## Activity
Write the records out exactly as they read, but not the pictures.
START Data records
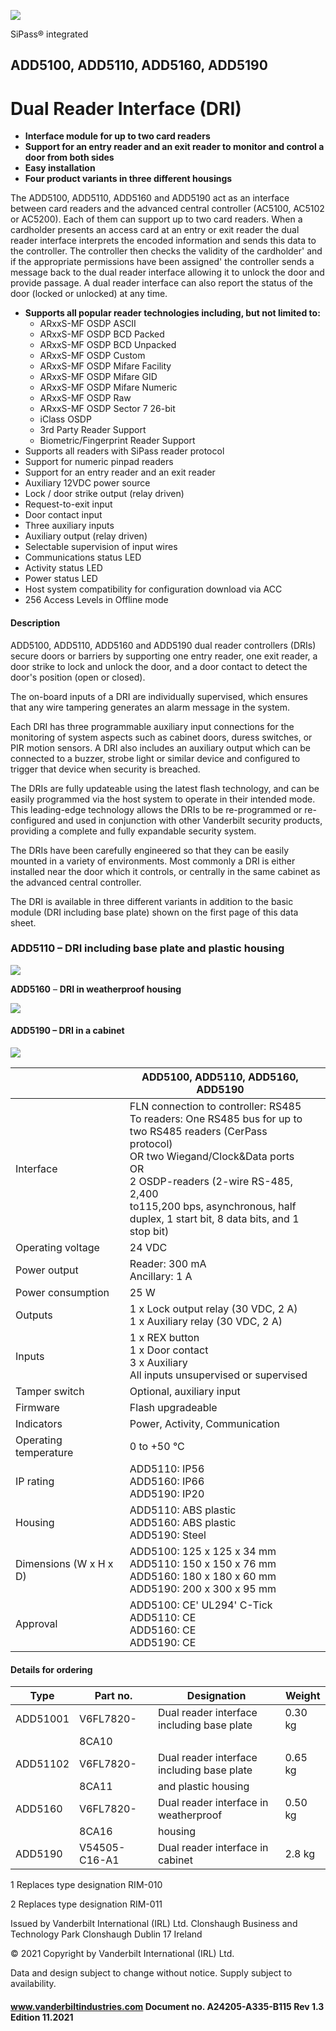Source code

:![](_page_0_Picture_1.jpeg)

SiPass® integrated

## **ADD5100, ADD5110, ADD5160, ADD5190**

# **Dual Reader Interface (DRI)**

- **Interface module for up to two card readers**
- **Support for an entry reader and an exit reader to monitor and control a door from both sides**
- **Easy installation**
- **Four product variants in three different housings**

The ADD5100, ADD5110, ADD5160 and ADD5190 act as an interface between card readers and the advanced central controller (AC5100, AC5102 or AC5200). Each of them can support up to two card readers. When a cardholder presents an access card at an entry or exit reader the dual reader interface interprets the encoded information and sends this data to the controller. The controller then checks the validity of the cardholder' and if the appropriate permissions have been assigned' the controller sends a message back to the dual reader interface allowing it to unlock the door and provide passage. A dual reader interface can also report the status of the door (locked or unlocked) at any time.

- **Supports all popular reader technologies including, but not limited to:**
	- ARxxS-MF OSDP ASCII
	- ARxxS-MF OSDP BCD Packed
	- ARxxS-MF OSDP BCD Unpacked
	- ARxxS-MF OSDP Custom
	- ARxxS-MF OSDP Mifare Facility
	- ARxxS-MF OSDP Mifare GID
	- ARxxS-MF OSDP Mifare Numeric
	- ARxxS-MF OSDP Raw
	- ARxxS-MF OSDP Sector 7 26-bit
	- iClass OSDP
	- 3rd Party Reader Support
	- Biometric/Fingerprint Reader Support
- Supports all readers with SiPass reader protocol
- Support for numeric pinpad readers
- Support for an entry reader and an exit reader
- Auxiliary 12VDC power source
- Lock / door strike output (relay driven)
- Request-to-exit input
- Door contact input
- Three auxiliary inputs
- Auxiliary output (relay driven)
- Selectable supervision of input wires
- Communications status LED
- Activity status LED
- Power status LED
- Host system compatibility for configuration download via ACC
- 256 Access Levels in Offline mode

#### **Description**

ADD5100, ADD5110, ADD5160 and ADD5190 dual reader controllers (DRIs) secure doors or barriers by supporting one entry reader, one exit reader, a door strike to lock and unlock the door, and a door contact to detect the door's position (open or closed).

The on-board inputs of a DRI are individually supervised, which ensures that any wire tampering generates an alarm message in the system.

Each DRI has three programmable auxiliary input connections for the monitoring of system aspects such as cabinet doors, duress switches, or PIR motion sensors. A DRI also includes an auxiliary output which can be connected to a buzzer, strobe light or similar device and configured to trigger that device when security is breached.

The DRIs are fully updateable using the latest flash technology, and can be easily programmed via the host system to operate in their intended mode. This leading-edge technology allows the DRIs to be re-programmed or re-configured and used in conjunction with other Vanderbilt security products, providing a complete and fully expandable security system.

The DRIs have been carefully engineered so that they can be easily mounted in a variety of environments. Most commonly a DRI is either installed near the door which it controls, or centrally in the same cabinet as the advanced central controller.

The DRI is available in three different variants in addition to the basic module (DRI including base plate) shown on the first page of this data sheet.

### **ADD5110 – DRI including base plate and plastic housing**

![](_page_2_Picture_3.jpeg)

**ADD5160** – **DRI in weatherproof housing**

![](_page_2_Picture_5.jpeg)

#### **ADD5190 – DRI in a cabinet**

![](_page_2_Picture_7.jpeg)

|                        | ADD5100, ADD5110, ADD5160,<br>ADD5190                                                                                                                                                                                                                                                         |  |
|------------------------|-----------------------------------------------------------------------------------------------------------------------------------------------------------------------------------------------------------------------------------------------------------------------------------------------|--|
| Interface              | FLN connection to controller: RS485<br>To readers: One RS485 bus for up to<br>two RS485 readers (CerPass protocol)<br>OR two Wiegand/Clock&Data ports OR<br>2 OSDP-readers (2-wire RS-485, 2,400<br>to115,200 bps, asynchronous, half<br>duplex, 1 start bit, 8 data bits, and 1<br>stop bit) |  |
| Operating voltage      | 24 VDC                                                                                                                                                                                                                                                                                        |  |
| Power output           | Reader: 300 mA<br>Ancillary: 1 A                                                                                                                                                                                                                                                              |  |
| Power consumption      | 25 W                                                                                                                                                                                                                                                                                          |  |
| Outputs                | 1 x Lock output relay (30 VDC, 2 A)<br>1 x Auxiliary relay (30 VDC, 2 A)                                                                                                                                                                                                                      |  |
| Inputs                 | 1 x REX button<br>1 x Door contact<br>3 x Auxiliary<br>All inputs unsupervised or supervised                                                                                                                                                                                                  |  |
| Tamper switch          | Optional, auxiliary input                                                                                                                                                                                                                                                                     |  |
| Firmware               | Flash upgradeable                                                                                                                                                                                                                                                                             |  |
| Indicators             | Power, Activity, Communication                                                                                                                                                                                                                                                                |  |
| Operating temperature  | 0 to +50 °C                                                                                                                                                                                                                                                                                   |  |
| IP rating              | ADD5110: IP56<br>ADD5160: IP66<br>ADD5190: IP20                                                                                                                                                                                                                                               |  |
| Housing                | ADD5110: ABS plastic<br>ADD5160: ABS plastic<br>ADD5190: Steel                                                                                                                                                                                                                                |  |
| Dimensions (W x H x D) | ADD5100: 125 x 125 x 34 mm<br>ADD5110: 150 x 150 x 76 mm<br>ADD5160: 180 x 180 x 60 mm<br>ADD5190: 200 x 300 x 95 mm                                                                                                                                                                          |  |
| Approval               | ADD5100: CE' UL294' C-Tick<br>ADD5110: CE<br>ADD5160: CE<br>ADD5190: CE                                                                                                                                                                                                                       |  |

#### **Details for ordering**

| Type     | Part no.      | Designation                                | Weight  |
|----------|---------------|--------------------------------------------|---------|
| ADD51001 | V6FL7820-     | Dual reader interface including base plate | 0.30 kg |
|          | 8CA10         |                                            |         |
| ADD51102 | V6FL7820-     | Dual reader interface including base plate | 0.65 kg |
|          | 8CA11         | and plastic housing                        |         |
| ADD5160  | V6FL7820-     | Dual reader interface in weatherproof      | 0.50 kg |
|          | 8CA16         | housing                                    |         |
| ADD5190  | V54505-C16-A1 | Dual reader interface in cabinet           | 2.8 kg  |

1 Replaces type designation RIM-010

2 Replaces type designation RIM-011

Issued by Vanderbilt International (IRL) Ltd. Clonshaugh Business and Technology Park Clonshaugh Dublin 17 Ireland

© 2021 Copyright by Vanderbilt International (IRL) Ltd.

Data and design subject to change without notice. Supply subject to availability.

#### www.vanderbiltindustries.com Document no. **A24205-A335-B115 Rev 1.3** Edition 11.2021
END Data records
## Finished task
Source code

:![](_page_0_Picture_1.jpeg)

SiPass® integrated

## **ADD5100, ADD5110, ADD5160, ADD5190**

# **Dual Reader Interface (DRI)**

- **Interface module for up to two card readers**
- **Support for an entry reader and an exit reader to monitor and control a door from both sides**
- **Easy installation**
- **Four product variants in three different housings**

The ADD5100, ADD5110, ADD5160 and ADD5190 act as an interface between card readers and the advanced central controller (AC5100, AC5102 or AC5200). Each of them can support up to two card readers. When a cardholder presents an access card at an entry or exit reader the dual reader interface interprets the encoded information and sends this data to the controller. The controller then checks the validity of the cardholder' and if the appropriate permissions have been assigned' the controller sends a message back to the dual reader interface allowing it to unlock the door and provide passage. A dual reader interface can also report the status of the door (locked or unlocked) at any time.

- **Supports all popular reader technologies including, but not limited to:**
	- ARxxS-MF OSDP ASCII
	- ARxxS-MF OSDP BCD Packed
	- ARxxS-MF OSDP BCD Unpacked
	- ARxxS-MF OSDP Custom
	- ARxxS-MF OSDP Mifare Facility
	- ARxxS-MF OSDP Mifare GID
	- ARxxS-MF OSDP Mifare Numeric
	- ARxxS-MF OSDP Raw
	- ARxxS-MF OSDP Sector 7 26-bit
	- iClass OSDP
	- 3rd Party Reader Support
	- Biometric/Fingerprint Reader Support
- Supports all readers with SiPass reader protocol
- Support for numeric pinpad readers
- Support for an entry reader and an exit reader
- Auxiliary 12VDC power source
- Lock / door strike output (relay driven)
- Request-to-exit input
- Door contact input
- Three auxiliary inputs
- Auxiliary output (relay driven)
- Selectable supervision of input wires
- Communications status LED
- Activity status LED
- Power status LED
- Host system compatibility for configuration download via ACC
- 256 Access Levels in Offline mode

#### **Description**

ADD5100, ADD5110, ADD5160 and ADD5190 dual reader controllers (DRIs) secure doors or barriers by supporting one entry reader, one exit reader, a door strike to lock and unlock the door, and a door contact to detect the door's position (open or closed).

The on-board inputs of a DRI are individually supervised, which ensures that any wire tampering generates an alarm message in the system.

Each DRI has three programmable auxiliary input connections for the monitoring of system aspects such as cabinet doors, duress switches, or PIR motion sensors. A DRI also includes an auxiliary output which can be connected to a buzzer, strobe light or similar device and configured to trigger that device when security is breached.

The DRIs are fully updateable using the latest flash technology, and can be easily programmed via the host system to operate in their intended mode. This leading-edge technology allows the DRIs to be re-programmed or re-configured and used in conjunction with other Vanderbilt security products, providing a complete and fully expandable security system.

The DRIs have been carefully engineered so that they can be easily mounted in a variety of environments. Most commonly a DRI is either installed near the door which it controls, or centrally in the same cabinet as the advanced central controller.

The DRI is available in three different variants in addition to the basic module (DRI including base plate) shown on the first page of this data sheet.

### **ADD5110 – DRI including base plate and plastic housing**

![](_page_2_Picture_3.jpeg)

**ADD5160** – **DRI in weatherproof housing**

![](_page_2_Picture_5.jpeg)

#### **ADD5190 – DRI in a cabinet**

![](_page_2_Picture_7.jpeg)

|                        | ADD5100, ADD5110, ADD5160,<br>ADD5190                                                                                                                                                                                                                                                         |  |
|------------------------|-----------------------------------------------------------------------------------------------------------------------------------------------------------------------------------------------------------------------------------------------------------------------------------------------|--|
| Interface              | FLN connection to controller: RS485<br>To readers: One RS485 bus for up to<br>two RS485 readers (CerPass protocol)<br>OR two Wiegand/Clock&Data ports OR<br>2 OSDP-readers (2-wire RS-485, 2,400<br>to115,200 bps, asynchronous, half<br>duplex, 1 start bit, 8 data bits, and 1<br>stop bit) |  |
| Operating voltage      | 24 VDC                                                                                                                                                                                                                                                                                        |  |
| Power output           | Reader: 300 mA<br>Ancillary: 1 A                                                                                                                                                                                                                                                              |  |
| Power consumption      | 25 W                                                                                                                                                                                                                                                                                          |  |
| Outputs                | 1 x Lock output relay (30 VDC, 2 A)<br>1 x Auxiliary relay (30 VDC, 2 A)                                                                                                                                                                                                                      |  |
| Inputs                 | 1 x REX button<br>1 x Door contact<br>3 x Auxiliary<br>All inputs unsupervised or supervised                                                                                                                                                                                                  |  |
| Tamper switch          | Optional, auxiliary input                                                                                                                                                                                                                                                                     |  |
| Firmware               | Flash upgradeable                                                                                                                                                                                                                                                                             |  |
| Indicators             | Power, Activity, Communication                                                                                                                                                                                                                                                                |  |
| Operating temperature  | 0 to +50 °C                                                                                                                                                                                                                                                                                   |  |
| IP rating              | ADD5110: IP56<br>ADD5160: IP66<br>ADD5190: IP20                                                                                                                                                                                                                                               |  |
| Housing                | ADD5110: ABS plastic<br>ADD5160: ABS plastic<br>ADD5190: Steel                                                                                                                                                                                                                                |  |
| Dimensions (W x H x D) | ADD5100: 125 x 125 x 34 mm<br>ADD5110: 150 x 150 x 76 mm<br>ADD5160: 180 x 180 x 60 mm<br>ADD5190: 200 x 300 x 95 mm                                                                                                                                                                          |  |
| Approval               | ADD5100: CE' UL294' C-Tick<br>ADD5110: CE<br>ADD5160: CE<br>ADD5190: CE                                                                                                                                                                                                                       |  |

#### **Details for ordering**

| Type     | Part no.      | Designation                                | Weight  |
|----------|---------------|--------------------------------------------|---------|
| ADD51001 | V6FL7820-     | Dual reader interface including base plate | 0.30 kg |
|          | 8CA10         |                                            |         |
| ADD51102 | V6FL7820-     | Dual reader interface including base plate | 0.65 kg |
|          | 8CA11         | and plastic housing                        |         |
| ADD5160  | V6FL7820-     | Dual reader interface in weatherproof      | 0.50 kg |
|          | 8CA16         | housing                                    |         |
| ADD5190  | V54505-C16-A1 | Dual reader interface in cabinet           | 2.8 kg  |

1 Replaces type designation RIM-010

2 Replaces type designation RIM-011

Issued by Vanderbilt International (IRL) Ltd. Clonshaugh Business and Technology Park Clonshaugh Dublin 17 Ireland

© 2021 Copyright by Vanderbilt International (IRL) Ltd.

Data and design subject to change without notice. Supply subject to availability.

#### www.vanderbiltindustries.com Document no. **A24205-A335-B115 Rev 1.3** Edition 11.2021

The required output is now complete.